To keep us up to date and focused on the latest trends, we continue to rely on this month's Guest Editor and one of our most ardent supporters, Mr. Geoff Walker, whose official title at NextWindow is Marketing Evangelist and Industry Guru. Geoff has done an outstanding job assembling this month's array of articles and you can read his great introductions in his Guest Editor's note. Geoff is also a frequent seminar speaker at SID and I hope you have the chance to experience one of his seminars if you are coming to Display Week in LA this year.

Every year, the March Touch Technology issue of ID is one of our most popular issues. We receive many requests for extra copies, our advertisers provide us very generous support, and the articles are always in-depth and fun to read. People just naturally understand touch paradigms and all seem to have stronglyformed opinions on how the technology should perform. That leads to lively discussions I always look forward to. Next year, I suspect we will be calling this the User Interfaces issue and expanding our reach even further, based on where the industry appears to be going and on my own logic discussed above.
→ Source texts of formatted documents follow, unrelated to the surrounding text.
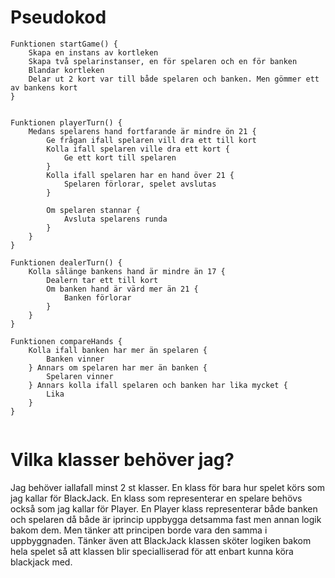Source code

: Pseudokod
==============
```
Funktionen startGame() {
    Skapa en instans av kortleken
    Skapa två spelarinstanser, en för spelaren och en för banken
    Blandar kortleken
    Delar ut 2 kort var till både spelaren och banken. Men gömmer ett av bankens kort
}


Funktionen playerTurn() {
    Medans spelarens hand fortfarande är mindre ön 21 {
        Ge frågan ifall spelaren vill dra ett till kort
        Kolla ifall spelaren ville dra ett kort {
            Ge ett kort till spelaren
        }
        Kolla ifall spelaren har en hand över 21 {
            Spelaren förlorar, spelet avslutas
        }

        Om spelaren stannar {
            Avsluta spelarens runda
        }
    }
}

Funktionen dealerTurn() {
    Kolla sålänge bankens hand är mindre än 17 {
        Dealern tar ett till kort
        Om banken hand är värd mer än 21 {
            Banken förlorar
        }
    }
}

Funktionen compareHands {
    Kolla ifall banken har mer än spelaren {
        Banken vinner
    } Annars om spelaren har mer än banken {
        Spelaren vinner
    } Annars kolla ifall spelaren och banken har lika mycket {
        Lika
    }
}
    
```

Vilka klasser behöver jag?
===========================

Jag behöver iallafall minst 2 st klasser. En klass för bara hur spelet körs som jag kallar för BlackJack. En klass som representerar en spelare behövs också som jag kallar för Player. En Player klass representerar både banken och spelaren då både är iprincip uppbygga detsamma fast men annan logik bakom dem. Men tänker att principen borde vara den samma i uppbyggnaden. Tänker även att BlackJack klassen sköter logiken bakom hela spelet så att klassen blir specialliserad för att enbart kunna köra blackjack med.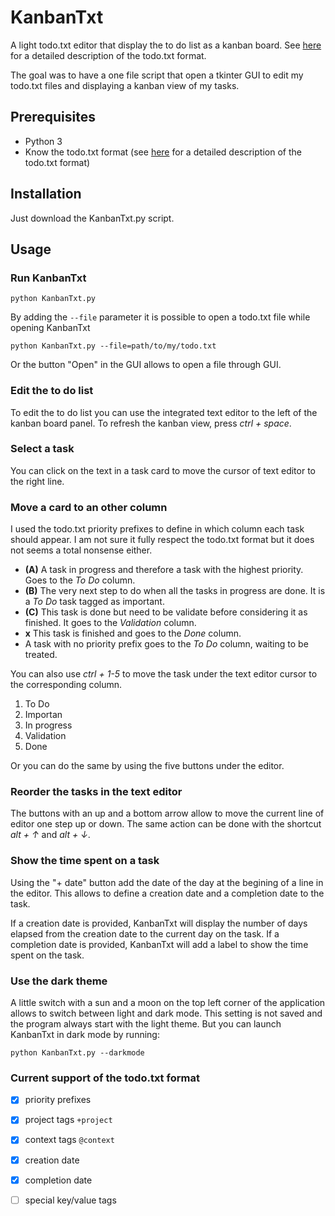 # KanbanTxt

A light todo.txt editor that display the to do list as a kanban board. See [here](https://github.com/todotxt/todo.txt) for a detailed description of the todo.txt format.

The goal was to have a one file script that open a tkinter GUI to edit my todo.txt files and displaying a kanban view of my tasks.

## Prerequisites

- Python 3
- Know the todo.txt format (see [here](https://github.com/todotxt/todo.txt) for a detailed description of the todo.txt format)

## Installation

Just download the KanbanTxt.py script.

## Usage

### Run KanbanTxt

```
python KanbanTxt.py
```

By adding the `--file` parameter it is possible to open a todo.txt file while opening KanbanTxt

```
python KanbanTxt.py --file=path/to/my/todo.txt
```

Or the button "Open" in the GUI allows to open a file through GUI.

### Edit the to do list

To edit the to do list you can use the integrated text editor to the left of the kanban board panel. To refresh the kanban view, press *ctrl + space*.

### Select a task

You can click on the text in a task card to move the cursor of text editor to the right line.

### Move a card to an other column

I used the todo.txt priority prefixes to define in which column each task should appear. I am not sure it fully respect the todo.txt format but it does not seems a total nonsense either.

- **(A)** A task in progress and therefore a task with the highest priority. Goes to the *To Do* column.
- **(B)** The very next step to do when all the tasks in progress are done. It is a *To Do* task tagged as important. 
- **(C)** This task is done but need to be validate before considering it as finished. It goes to the *Validation* column.
- **x** This task is finished and goes to the *Done* column.
- A task with no priority prefix goes to the *To Do* column, waiting to be treated.

You can also use *ctrl + 1-5* to move the task under the text editor cursor to the corresponding column.
1. To Do
2. Importan
3. In progress
4. Validation
5. Done

Or you can do the same by using the five buttons under the editor.

### Reorder the tasks in the text editor

The buttons with an up and a bottom arrow allow to move the current line of editor one step up or down. The same action can be done with the shortcut *alt + ↑* and *alt + ↓*.

### Show the time spent on a task

Using the "+ date" button add the date of the day at the begining of a line in the editor. This allows to define a creation date and a completion date to the task.

If a creation date is provided, KanbanTxt will display the number of days elapsed from the creation date to the current day on the task. If a completion date is provided, KanbanTxt will add a label to show the time spent on the task.

### Use the dark theme

A little switch with a sun and a moon on the top left corner of the application allows to switch between light and dark mode. This setting is not saved and the program always start with the light theme. But you can launch KanbanTxt in dark mode by running: 

```
python KanbanTxt.py --darkmode
```

### Current support of the todo.txt format

- [x] priority prefixes
- [x] project tags `+project`
- [x] context tags `@context`
- [x] creation date
- [x] completion date
- [ ] special key/value tags

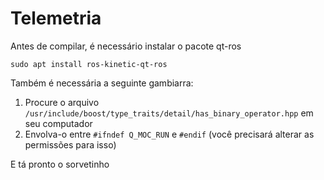 # Telemetria

Antes de compilar, é necessário instalar o pacote qt-ros
```
sudo apt install ros-kinetic-qt-ros
```

Também é necessária a seguinte gambiarra:

1. Procure o arquivo `/usr/include/boost/type_traits/detail/has_binary_operator.hpp` em seu computador
2. Envolva-o entre `#ifndef Q_MOC_RUN` e `#endif` (você precisará alterar as permissões para isso)

E tá pronto o sorvetinho
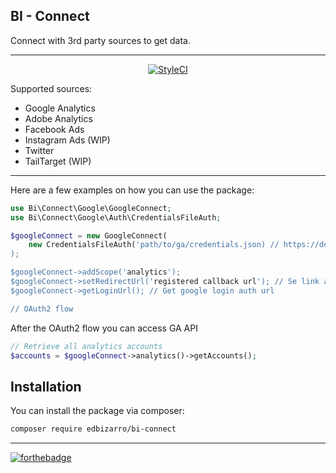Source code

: <p align="center">
  <h2>BI - Connect</h2>
</p>
Connect with 3rd party sources to get data.

---

<p align="center">
    <a href="https://styleci.io/repos/123524313"><img src="https://styleci.io/repos/123524313/shield?branch=master" alt="StyleCI"></a>
</p>

Supported sources:

* Google Analytics
* Adobe Analytics
* Facebook Ads
* Instagram Ads (WIP)
* Twitter
* TailTarget (WIP)
---

Here are a few examples on how you can use the package:

```php
use Bi\Connect\Google\GoogleConnect;
use Bi\Connect\Google\Auth\CredentialsFileAuth;

$googleConnect = new GoogleConnect(
    new CredentialsFileAuth('path/to/ga/credentials.json) // https://developers.google.com/analytics/devguides/reporting/core/v4/authorization#common_oauth_20_flows
);

$googleConnect->addScope('analytics');
$googleConnect->setRedirectUrl('registered callback url'); // Se link above
$googleConnect->getLoginUrl(); // Get google login auth url

// OAuth2 flow
```

After the OAuth2 flow you can access GA API

```php
// Retrieve all analytics accounts
$accounts = $googleConnect->analytics()->getAccounts();
```

## Installation

You can install the package via composer:

``` bash
composer require edbizarro/bi-connect
```

---

[![forthebadge](http://forthebadge.com/images/badges/contains-cat-gifs.svg)](http://forthebadge.com)
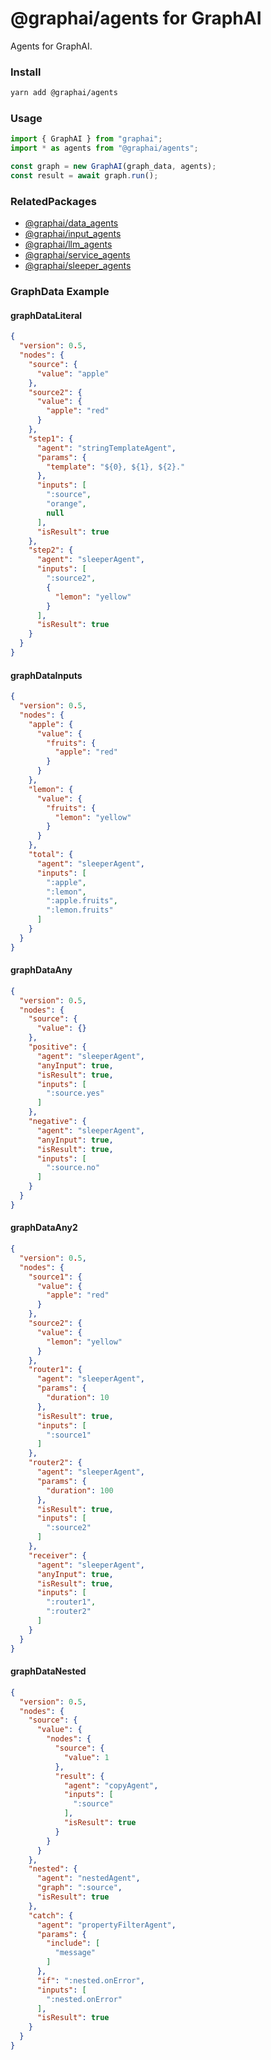 
# @graphai/agents for GraphAI

Agents for GraphAI.

### Install

```sh
yarn add @graphai/agents
```


### Usage

```typescript
import { GraphAI } from "graphai";
import * as agents from "@graphai/agents";

const graph = new GraphAI(graph_data, agents);
const result = await graph.run();
```

### RelatedPackages
 - [@graphai/data_agents](https://www.npmjs.com/package/@graphai/data_agents)
 - [@graphai/input_agents](https://www.npmjs.com/package/@graphai/input_agents)
 - [@graphai/llm_agents](https://www.npmjs.com/package/@graphai/llm_agents)
 - [@graphai/service_agents](https://www.npmjs.com/package/@graphai/service_agents)
 - [@graphai/sleeper_agents](https://www.npmjs.com/package/@graphai/sleeper_agents)

### GraphData Example

#### graphDataLiteral
```json
{
  "version": 0.5,
  "nodes": {
    "source": {
      "value": "apple"
    },
    "source2": {
      "value": {
        "apple": "red"
      }
    },
    "step1": {
      "agent": "stringTemplateAgent",
      "params": {
        "template": "${0}, ${1}, ${2}."
      },
      "inputs": [
        ":source",
        "orange",
        null
      ],
      "isResult": true
    },
    "step2": {
      "agent": "sleeperAgent",
      "inputs": [
        ":source2",
        {
          "lemon": "yellow"
        }
      ],
      "isResult": true
    }
  }
}
```

#### graphDataInputs
```json
{
  "version": 0.5,
  "nodes": {
    "apple": {
      "value": {
        "fruits": {
          "apple": "red"
        }
      }
    },
    "lemon": {
      "value": {
        "fruits": {
          "lemon": "yellow"
        }
      }
    },
    "total": {
      "agent": "sleeperAgent",
      "inputs": [
        ":apple",
        ":lemon",
        ":apple.fruits",
        ":lemon.fruits"
      ]
    }
  }
}
```

#### graphDataAny
```json
{
  "version": 0.5,
  "nodes": {
    "source": {
      "value": {}
    },
    "positive": {
      "agent": "sleeperAgent",
      "anyInput": true,
      "isResult": true,
      "inputs": [
        ":source.yes"
      ]
    },
    "negative": {
      "agent": "sleeperAgent",
      "anyInput": true,
      "isResult": true,
      "inputs": [
        ":source.no"
      ]
    }
  }
}
```

#### graphDataAny2
```json
{
  "version": 0.5,
  "nodes": {
    "source1": {
      "value": {
        "apple": "red"
      }
    },
    "source2": {
      "value": {
        "lemon": "yellow"
      }
    },
    "router1": {
      "agent": "sleeperAgent",
      "params": {
        "duration": 10
      },
      "isResult": true,
      "inputs": [
        ":source1"
      ]
    },
    "router2": {
      "agent": "sleeperAgent",
      "params": {
        "duration": 100
      },
      "isResult": true,
      "inputs": [
        ":source2"
      ]
    },
    "receiver": {
      "agent": "sleeperAgent",
      "anyInput": true,
      "isResult": true,
      "inputs": [
        ":router1",
        ":router2"
      ]
    }
  }
}
```

#### graphDataNested
```json
{
  "version": 0.5,
  "nodes": {
    "source": {
      "value": {
        "nodes": {
          "source": {
            "value": 1
          },
          "result": {
            "agent": "copyAgent",
            "inputs": [
              ":source"
            ],
            "isResult": true
          }
        }
      }
    },
    "nested": {
      "agent": "nestedAgent",
      "graph": ":source",
      "isResult": true
    },
    "catch": {
      "agent": "propertyFilterAgent",
      "params": {
        "include": [
          "message"
        ]
      },
      "if": ":nested.onError",
      "inputs": [
        ":nested.onError"
      ],
      "isResult": true
    }
  }
}
```





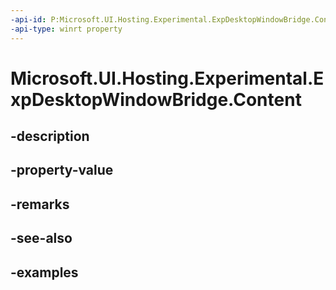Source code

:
 ```yaml
---
-api-id: P:Microsoft.UI.Hosting.Experimental.ExpDesktopWindowBridge.Content
-api-type: winrt property
---
```


# Microsoft.UI.Hosting.Experimental.ExpDesktopWindowBridge.Content

<!--
public Microsoft.UI.Composition.Experimental.ExpCompositionContent Content { get; }
-->


## -description

## -property-value

## -remarks

## -see-also

## -examples


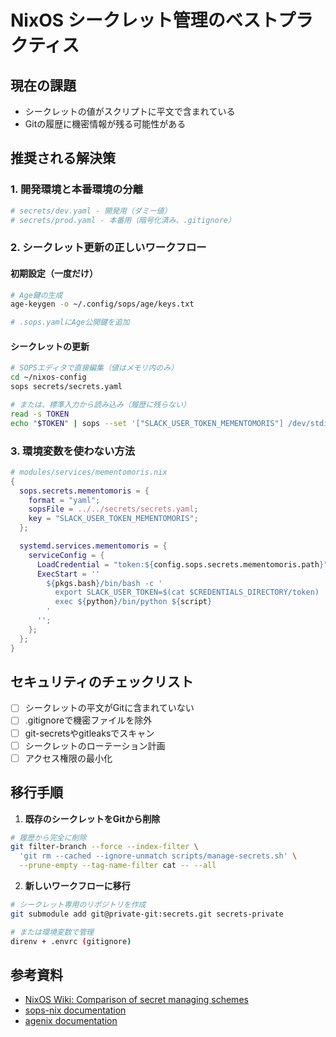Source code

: # NixOS シークレット管理のベストプラクティス

## 現在の課題
- シークレットの値がスクリプトに平文で含まれている
- Gitの履歴に機密情報が残る可能性がある

## 推奨される解決策

### 1. 開発環境と本番環境の分離
```nix
# secrets/dev.yaml - 開発用（ダミー値）
# secrets/prod.yaml - 本番用（暗号化済み、.gitignore）
```

### 2. シークレット更新の正しいワークフロー

#### 初期設定（一度だけ）
```bash
# Age鍵の生成
age-keygen -o ~/.config/sops/age/keys.txt

# .sops.yamlにAge公開鍵を追加
```

#### シークレットの更新
```bash
# SOPSエディタで直接編集（値はメモリ内のみ）
cd ~/nixos-config
sops secrets/secrets.yaml

# または、標準入力から読み込み（履歴に残らない）
read -s TOKEN
echo "$TOKEN" | sops --set '["SLACK_USER_TOKEN_MEMENTOMORIS"] /dev/stdin' -i secrets/secrets.yaml
```

### 3. 環境変数を使わない方法
```nix
# modules/services/mementomoris.nix
{
  sops.secrets.mementomoris = {
    format = "yaml";
    sopsFile = ../../secrets/secrets.yaml;
    key = "SLACK_USER_TOKEN_MEMENTOMORIS";
  };

  systemd.services.mementomoris = {
    serviceConfig = {
      LoadCredential = "token:${config.sops.secrets.mementomoris.path}";
      ExecStart = ''
        ${pkgs.bash}/bin/bash -c '
          export SLACK_USER_TOKEN=$(cat $CREDENTIALS_DIRECTORY/token)
          exec ${python}/bin/python ${script}
        '
      '';
    };
  };
}
```

## セキュリティのチェックリスト

- [ ] シークレットの平文がGitに含まれていない
- [ ] .gitignoreで機密ファイルを除外
- [ ] git-secretsやgitleaksでスキャン
- [ ] シークレットのローテーション計画
- [ ] アクセス権限の最小化

## 移行手順

1. **既存のシークレットをGitから削除**
```bash
# 履歴から完全に削除
git filter-branch --force --index-filter \
  'git rm --cached --ignore-unmatch scripts/manage-secrets.sh' \
  --prune-empty --tag-name-filter cat -- --all
```

2. **新しいワークフローに移行**
```bash
# シークレット専用のリポジトリを作成
git submodule add git@private-git:secrets.git secrets-private

# または環境変数で管理
direnv + .envrc (gitignore)
```

## 参考資料
- [NixOS Wiki: Comparison of secret managing schemes](https://nixos.wiki/wiki/Comparison_of_secret_managing_schemes)
- [sops-nix documentation](https://github.com/Mic92/sops-nix)
- [agenix documentation](https://github.com/ryantm/agenix)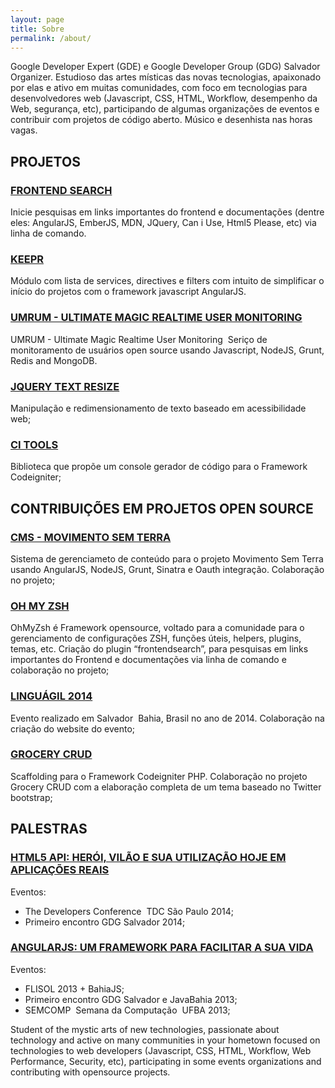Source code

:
 ```yaml
---
layout: page
title: Sobre
permalink: /about/
---
```

Google Developer Expert (GDE) e Google Developer Group (GDG) Salvador Organizer. Estudioso das artes místicas das novas tecnologias, apaixonado por elas e ativo em muitas comunidades, com foco em tecnologias para desenvolvedores web (Javascript, CSS, HTML, Workflow, desempenho da Web, segurança, etc), participando de algumas organizações de eventos e contribuir com projetos de código aberto. Músico e desenhista nas horas vagas.

## PROJETOS

### [FRONTEND SEARCH][frontend-search]

Inicie pesquisas em links importantes do frontend e documentações (dentre eles: AngularJS, EmberJS, MDN, JQuery, Can i Use, Html5 Please, etc) via linha de comando.

### [KEEPR][keepr]

Módulo com lista de services, directives e filters com intuito de simplificar o início do
projetos com o framework javascript AngularJS.

### [UMRUM ­- ULTIMATE MAGIC REALTIME USER MONITORING][umrum]

UMRUM - Ultimate Magic Realtime User Monitoring ­ Seriço de monitoramento de usuários open source usando Javascript, NodeJS, Grunt, Redis and MongoDB.

### [JQUERY TEXT RESIZE][jquery-text-resize]

Manipulação e redimensionamento de texto baseado em acessibilidade web;

### [CI TOOLS][ci-tools]

Biblioteca que propõe um console gerador de código para o Framework Codeigniter;

## CONTRIBUIÇÕES EM PROJETOS OPEN SOURCE

### [CMS - MOVIMENTO SEM TERRA][cms-mst]
Sistema de gerenciameto de conteúdo para o projeto Movimento Sem Terra usando AngularJS,
NodeJS, Grunt, Sinatra e Oauth integração. Colaboração no projeto;

### [OH MY ZSH][ohmyzsh]

Oh­My­Zsh é Framework opensource, voltado para a comunidade para o gerenciamento de configurações ZSH, funções úteis, helpers, plugins, temas, etc. Criação do plugin “frontend­search”, para pesquisas em links importantes do
Frontend e documentações via linha de comando e colaboração no projeto;

### [LINGUÁGIL 2014][linguagil-2014]

Evento realizado em Salvador ­ Bahia, Brasil no ano de 2014. Colaboração na criação do website do evento;

### [GROCERY CRUD][grocery-crud]

Scaffolding para o Framework Codeigniter PHP. Colaboração no projeto Grocery CRUD com a elaboração completa de um tema baseado no Twitter bootstrap;

## PALESTRAS

### [HTML5 API: HERÓI, VILÃO E SUA UTILIZAÇÃO HOJE EM APLICAÇÕES REAIS][talk-html5]

Eventos:
- The Developers Conference ­ TDC São Paulo 2014;
- Primeiro encontro GDG Salvador 2014;

### [ANGULARJS: UM FRAMEWORK PARA FACILITAR A SUA VIDA][talk-angularjs-facilitar-sua-vida]

Eventos:
- FLISOL 2013 + BahiaJS;
- Primeiro encontro GDG Salvador e JavaBahia 2013;
- SEMCOMP ­ Semana da Computação ­ UFBA 2013;


Student of the mystic arts of new technologies, passionate about technology and active on many communities in your hometown focused on technologies to web developers (Javascript, CSS, HTML, Workflow, Web Performance, Security, etc), participating in some events organizations and contributing with opensource projects.



[keepr]:https://github.com/willmendesneto/keepr
[linguagil-2014]:http://linguagil.com.br/
[grocery-crud]:http://www.grocerycrud.com
[ohmyzsh]:http://ohmyz.sh/
[ci-tools]:https://github.com/willmendesneto/CI­Tools
[frontend-search]:https://github.com/willmendesneto/frontend­search
[umrum]:https://github.com/frontendbahia/umrum
[jquery-text-resize]:http://willmendesneto.github.io/Jquery­Text­Resize/
[talk-html5]:http://willmendesneto.github.io/Jquery­Text­Resize/
[talk-angularjs-facilitar-sua-vida]:http://willmendesneto.github.io/Jquery­Text­Resize/
[cms-mst]:https://github.com/movimento­sem­terra/cms
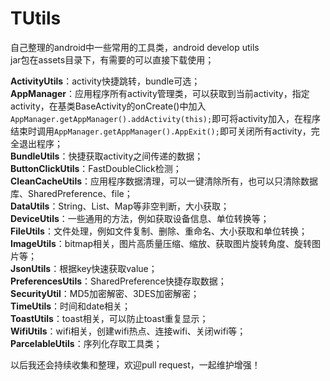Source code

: # TUtils
自己整理的android中一些常用的工具类，android develop utils<br>
 jar包在assets目录下，有需要的可以直接下载使用；<br>
   
   
**ActivityUtils**：activity快捷跳转，bundle可选；<br>
**AppManager**：应用程序所有activity管理类，可以获取到当前activity，指定activity，在基类BaseActivity的onCreate()中加入```AppManager.getAppManager().addActivity(this);```即可将activity加入，在程序结束时调用```AppManager.getAppManager().AppExit();```即可关闭所有activity，完全退出程序；<br>
**BundleUtils**：快捷获取activity之间传递的数据；<br>
**ButtonClickUtils**：FastDoubleClick检测；<br>
**CleanCacheUtils**：应用程序数据清理，可以一键清除所有，也可以只清除数据库、SharedPreference、file；<br>
**DataUtils**：String、List、Map等非空判断，大小获取；<br>
**DeviceUtils**：一些通用的方法，例如获取设备信息、单位转换等；<br>
**FileUtils**：文件处理，例如文件复制、删除、重命名、大小获取和单位转换；<br>
**ImageUtils**：bitmap相关，图片高质量压缩、缩放、获取图片旋转角度、旋转图片等；<br>
**JsonUtils**：根据key快速获取value；<br>
**PreferencesUtils**：SharedPreference快捷存取数据；<br>
**SecurityUtil**：MD5加密解密、3DES加密解密；<br>
**TimeUtils**：时间和date相关；<br>
**ToastUtils**：toast相关，可以防止toast重复显示；<br>
**WifiUtils**：wifi相关，创建wifi热点、连接wifi、关闭wifi等；<br>
**ParcelableUtils**：序列化存取工具类；

以后我还会持续收集和整理，欢迎pull request，一起维护增强！





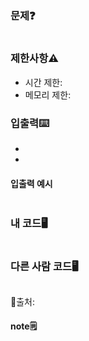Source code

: # 

### 문제❓
```

```

### 제한사항⚠️
* 시간 제한: 
* 메모리 제한: 

### 입출력⌨️
* 
* 

#### 입출력 예시
```

```

### 내 코드🖥️
```

```


### 다른 사람 코드🖥️
```

```
🔗출처: 

#### note🗒️
>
I would like to once again acknowledge the very generous and enabling support being given to us by Avnet. As a strong backer of the display industry through its many activities, which include application-engineering support, customer education, and supply-chain management, as well as its support for SID and Information Display magazine, Avnet helps us all move the world of displays forward in new and innovative ways. We really appreciate the company coming on board and co-sponsoring ID this month.

One final note: As we were going to press we learned of the dreadful circumstances following the earthquake and tsunami in Japan. I can only imagine the scope of the tragedy that will slowly be revealed to us in the coming days. Our thoughts and prayers go out to everyone involved with the sincere hope that recovery comes fast. What we do as technologists is only a small part of who we are as human beings and in these times, the real measure of our spirit is how we reach out to help each other and convert our compassion to actions that truly heal. The whole world will be working and praying for those involved.


1Watson is an artificial intelligence computer system capable of answering questions posed in natural language, developed in IBM's DeepQA project by a research team led by principal investigator David Ferrucci. In 2011, as a test of its abilities, Watson competed on the quiz show Jeopardy! in the show's only human vs. machine match-up. In a two-game combined-point match, broadcast in three Jeopardy! episodes February 14–16, Watson bested Brad Rutter, the biggest all-time money winner on Jeopardy! and Ken Jennings, the record holder for the longest championship streak.